### RECORD EXCERPTS
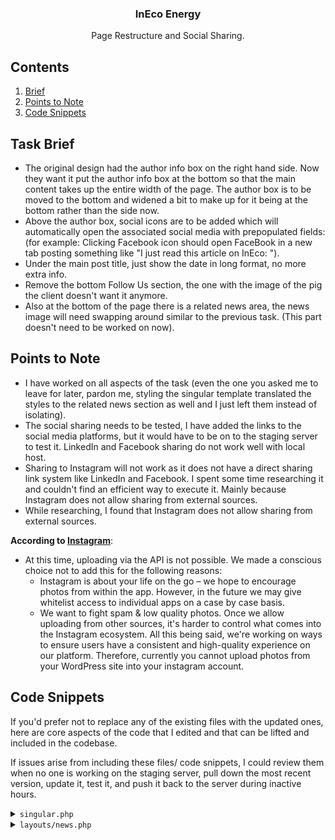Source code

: <div align="center">

  <h3 align="center">InEco Energy</h3>

   <div align="center">
     Page Restructure and Social Sharing.
    </div>
</div>

## <a name="table">Contents</a>

1. [Brief](#brief)
2. [Points to Note](#to-note)
3. [Code Snippets](#snippets)


## <a name="brief">Task Brief</a>

- The original design had the author info box on the right hand side. Now they want it put the author info box at the bottom so that the main content takes up the entire width of the page. The author box is to be moved to the bottom and widened a bit to make up for it being at the bottom rather than the side now.
- Above the author box, social icons are to be added which will automatically open the associated social media with prepopulated fields: (for example: Clicking Facebook icon should open FaceBook in a new tab posting something like "I just read this article on InEco: <link to article>").
- Under the main post title, just show the date in long format, no more extra info.
- Remove the bottom Follow Us section, the one with the image of the pig the client doesn't want it anymore.
- Also at the bottom of the page there is a related news area, the news image will need swapping around similar to the previous task. (This part doesn't need to be worked on now).

## <a name="to-note">Points to Note</a>

- I have worked on all aspects of the task (even the one you asked me to leave for later, pardon me, styling the singular template translated the styles to the related news section as well and I just left them instead of isolating).
- The social sharing needs to be tested, I have added the links to the social media platforms, but it would have to be on to the staging server to test it. LinkedIn and Facebook sharing do not work well with local host.
- Sharing to Instagram will not work as it does not have a direct sharing link system like LinkedIn and Facebook. I spent some time researching it and couldn't find an efficient way to execute it. Mainly because Instagram does not allow sharing from external sources.
- While researching, I found that Instagram does not allow sharing from external sources.

**According to [Instagram](https://developers.facebook.com/docs/instagram)**:

- At this time, uploading via the API is not possible. We made a conscious choice not to add this for the following reasons:
  - Instagram is about your life on the go – we hope to encourage photos from within the app. However, in the future we may give whitelist access to individual apps on a case by case basis.
  - We want to fight spam & low quality photos. Once we allow uploading from other sources, it's harder to control what comes into the Instagram ecosystem. All this being said, we're working on ways to ensure users have a consistent and high-quality experience on our platform.
  Therefore, currently you cannot upload photos from your WordPress site into your instagram account.

## <a name="snippets">Code Snippets</a>

If you'd prefer not to replace any of the existing files with the updated ones, here are core aspects of the code that I edited and that can be lifted and included in the codebase.

If issues arise from including these files/ code snippets, I could review them when no one is working on the staging server, pull down the most recent version, update it, test it, and push it back to the server during inactive hours.

<details>
<summary><code>singular.php</code></summary>

```php
<style>
  .news {
    display: flex;
    flex-direction: row;
    justify-content: space-between;
  }
  .share-media {
    color: #2d636c;
    padding: 0 10px;
  }
  .share-text {
    color: #2d636c;
    font-size: 16px;
    cursor: default;
    padding-right: 10px;
  }


  /* Large devices (laptops/desktops, 1200px and up) */
  @media only screen and (min-width: 1200px) {
    .news-holder {
      row-gap: 0 !important;
    }
    .news {
      padding-bottom: 10px !important;
      margin-bottom: 10px !important;
    }
    .content {
      order: 1;
      padding-left: 30px !important;
    }
    .mid {
      display: block !important;
    }
    .image-holder {
      order: 1;
      width: 30% !important;
      margin-left: 0 !important;
      border-radius: 8px !important;
    }
    .main {
      order: 2;
    }
    .misc {
      order: 2;
    }
    .mid .content {
      width: 100% !important;
      padding-left: 0 !important;
    }
    .mid .right {
      width: 100% !important;
      display: flex;
      flex-wrap: wrap;
      align-items: flex-start;
      justify-content: center;
      flex-direction: column;
      padding-left: 0 !important;
    }
    .box {
      order: 2;
      width: 60%;
      display: flex;
      flex-direction: row;
      justify-content: space-between;
    }
    .box-left {
      width: 20%;
      text-align-last: center;
    }
    .box-right {
      width: 70%;
      padding-left: 30px;
    }
    .share-links {
      order: 1;
      display: flex;
      flex-direction: row;
      justify-content: space-between;
      margin: 30px 0;
    }

  }
</style>


<?php
$category = get_the_category();
$catName = $category[0]->cat_name;
$catID = $category[0]->cat_ID;


$link = get_the_permalink();
$title = get_the_title();
$newTitle = 'I just read this article on InEco: '. $title;
?>

<?php get_header(); ?>

<?php
if( get_post_type() == 'project' ) {
	if( have_rows('layouts') ) {
		while( have_rows('layouts') ) {
			the_row();

			// Row Options
			$ID = uniqid('id_', true);
			$ID = str_replace(".", "_", $ID);
			$backgroundColour = get_sub_field('background_colour');
			$spacing = get_sub_field('spacing');
			$anim = get_sub_field('animation');

			$paddingTopDesktop = $spacing['padding_top_desktop'];
			$paddingBottomDesktop = $spacing['padding_bottom_desktop'];
			$marginTopDesktop = $spacing['margin_top_desktop'];
			$marginBottomDesktop = $spacing['margin_bottom_desktop'];

			$paddingTopTablet = $spacing['padding_top_tablet'];
			$paddingBottomTablet = $spacing['padding_bottom_tablet'];
			$marginTopTablet = $spacing['margin_top_tablet'];
			$marginBottomTablet = $spacing['margin_bottom_tablet'];

			$paddingTopMobile = $spacing['padding_top_mobile'];
			$paddingBottomMobile = $spacing['padding_bottom_mobile'];
			$marginTopMobile = $spacing['margin_top_mobile'];
			$marginBottomMobile = $spacing['margin_bottom_mobile'];

			// Args Setup
			$rowOptions = array(
				'uniqueID' => $ID,
				'backgroundColour' => $backgroundColour,
				'anim' => $anim,
			);

			$layoutName = get_row_layout();
			?>
			<section id="<?php echo $ID; ?>" class="<?php echo get_row_layout(); ?>" style="background-color: <?php echo $backgroundColour;?>;">
				<?php get_template_part( "layouts/$layoutName", null, $rowOptions ); ?>

				<style>
					section#<?php echo $ID; ?> {
						padding-top: <?php echo $paddingTopDesktop; ?>px;
						padding-bottom: <?php echo $paddingBottomDesktop; ?>px;
						margin-top: <?php echo $marginTopDesktop; ?>px;
						margin-bottom: <?php echo $marginBottomDesktop; ?>px;
					}

					@media only screen and (max-width: 1200px) {
						section#<?php echo $ID; ?> {
							padding-top: <?php echo $paddingTopTablet; ?>px;
							padding-bottom: <?php echo $paddingBottomTablet; ?>px;
							margin-top: <?php echo $marginTopTablet; ?>px;
							margin-bottom: <?php echo $marginBottomTablet; ?>px;
						}
					}

					@media only screen and (max-width: 782px) {
						section#<?php echo $ID; ?> {
							padding-top: <?php echo $paddingTopMobile; ?>px;
							padding-bottom: <?php echo $paddingBottomMobile; ?>px;
							margin-top: <?php echo $marginTopMobile; ?>px;
							margin-bottom: <?php echo $marginBottomMobile; ?>px;
						}
					}
				</style>
			</section>
			<?php
		}
	}
} else {
	$postText = trim( strip_tags( get_the_content() ) );
	$wordCount = substr_count( "$postText ", ' ' );
	$readTime = round($wordCount / 200);
	if ($readTime == 0) {
		$readTime = 'Less than 1';
	}
	?>
	<div class="main-post-content">
		<div class="top">
			<h1><?php esc_html(the_title()); ?></h1>
			<div class="misc"><h3>Published by: <?php
              $author_id = get_the_author_meta('ID');
              echo esc_html(get_the_author_meta('display_name', $author_id)); ?></h3><span></div>
			<?php
			if (has_post_thumbnail()) {
				the_post_thumbnail();
			}
			?>
		</div>
		<div class="mid">
			<div class="content">
				<?php the_content(); ?>
			</div>
			<div class="right">

				<div class="box">
          <div class="box-left">
            <p class="writ">Written By</p>
            <img class="avatar" src="/wp-content/uploads/2024/04/CTA-Graphic.png">
          </div>
          <div class="box-right">
            <p class="auther"><?php echo esc_html(get_the_author_meta('display_name', $author_id)); ?></p>
            <p class="job">Marketing Manager at Ineco Energy</p>
            <p class="desc">Lauren specialises in marketing for the commerical energy sector, she has worked in clean technology for 5 years.</p>
          </div>
				</div>

        <div class="share-links">
          <a class="share-text">Share to</a>
          <a href="http://www.linkedin.com/shareArticle?mini=true&amp;url=<?php echo $link ?>&amp;title=<?php echo $newTitle ?>" target="_blank" rel="noopener"><i class="fa-classic fa-brands fa-linkedin share-media" aria-hidden="true"></i></a>
          <a href="https://www.facebook.com/sharer/sharer.php?u=<?php echo urlencode(get_permalink()) ?>" target="_blank" rel="noopener"><i class="fa-classic fa-brands fa-square-facebook share-media" aria-hidden="true"></i></a>
          <a href="#" target="_blank" rel="noopener"><i class="fa-classic fa-brands fa-instagram share-media" aria-hidden="true"></i></a>
          <a href="https://x.com/share?url=<?php echo $link ?>&amp;text=<?php echo $newTitle ?>" target="_blank" rel="noopener"><i class="fa-classic fa-brands fa-x-twitter share-media" aria-hidden="true"></i></a>
        </div>


      </div>
		</div>
		</div>

		<div class="bot">
			
			<section class="newsletter_signup">
				<div class="container">
					<?php echo do_shortcode('[contact-form-7 id="579c6e9" title="Newsletter Signup"]'); ?>
				</div>
			</section>
			
			
			<section class="news">
				<div class="container">
					<?php
						$args = array(
							'post_type' => 'post',
							'orderby' => 'date',
							'post_Status' => 'publish',
							'order' => 'DESC',
							'posts_per_page' => 3
						);

						$posts = get_posts($args);
					?>

					<div class="news-holder" id="news">
						<?php foreach ($posts as $post) {
							setup_postdata($post); $id = get_the_ID(); ?>
							<div class="news news-<?php echo $id; ?>">
								<div class="main">
									<div class="inside">
										<div class="misc">
											<p class="date"><?php echo get_the_date() ?></p>
											<?php
												$postText = trim( strip_tags( get_the_content() ) );
												$wordCount = substr_count( "$postText ", ' ' );
												$readTime = round($wordCount / 200);
												if ($readTime == 0) {
													$readTime = 'Less than 1';
												}
											?>
											<p class="read"><?php echo $readTime; ?> min read</p>
										</div>
										<div class="content">
											<h3><?php echo get_the_title(); ?></h3>
											<a href="<?php echo get_the_permalink(); ?>">Read More</a>
										</div>
									</div>
								</div>
								<div class="image-holder">
									<?php the_post_thumbnail(); ?>
								</div>
							</div>
						<?php wp_reset_postdata(); } ?>
					</div>
				</div>
			</section>

		</div>
	<?php
}

echo get_field('custom_code');

get_footer(); ?>
```

</details>


<details>
<summary><code>layouts/news.php</code></summary>

```php

<style>
  .news {
    display: flex;
    flex-direction: row;
    justify-content: space-between;
    margin-bottom: 50px;
  }


  /* Large devices (laptops/desktops, 1200px and up) */
  @media only screen and (min-width: 1200px) {
    .news-holder {
      row-gap: 0 !important;
    }
    .news {
      padding-bottom: 10px !important;
      margin-bottom: 10px !important;
    }
    .image-holder {
      order: 1;
      width: 30% !important;
      margin-left: 0 !important;
      border-radius: 8px !important;
    }
    .main {
      order: 2;
    }
    .misc {
      order: 2;
    }
    .content {
      order: 1;
      padding-left: 30px !important;
    }

  }
</style>
```
</details>


#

### THE TASK
For the listing above, find how many lines hold the word "paddingBottomMobile". Only the number should be written.

### SOLVED EXERCISE
2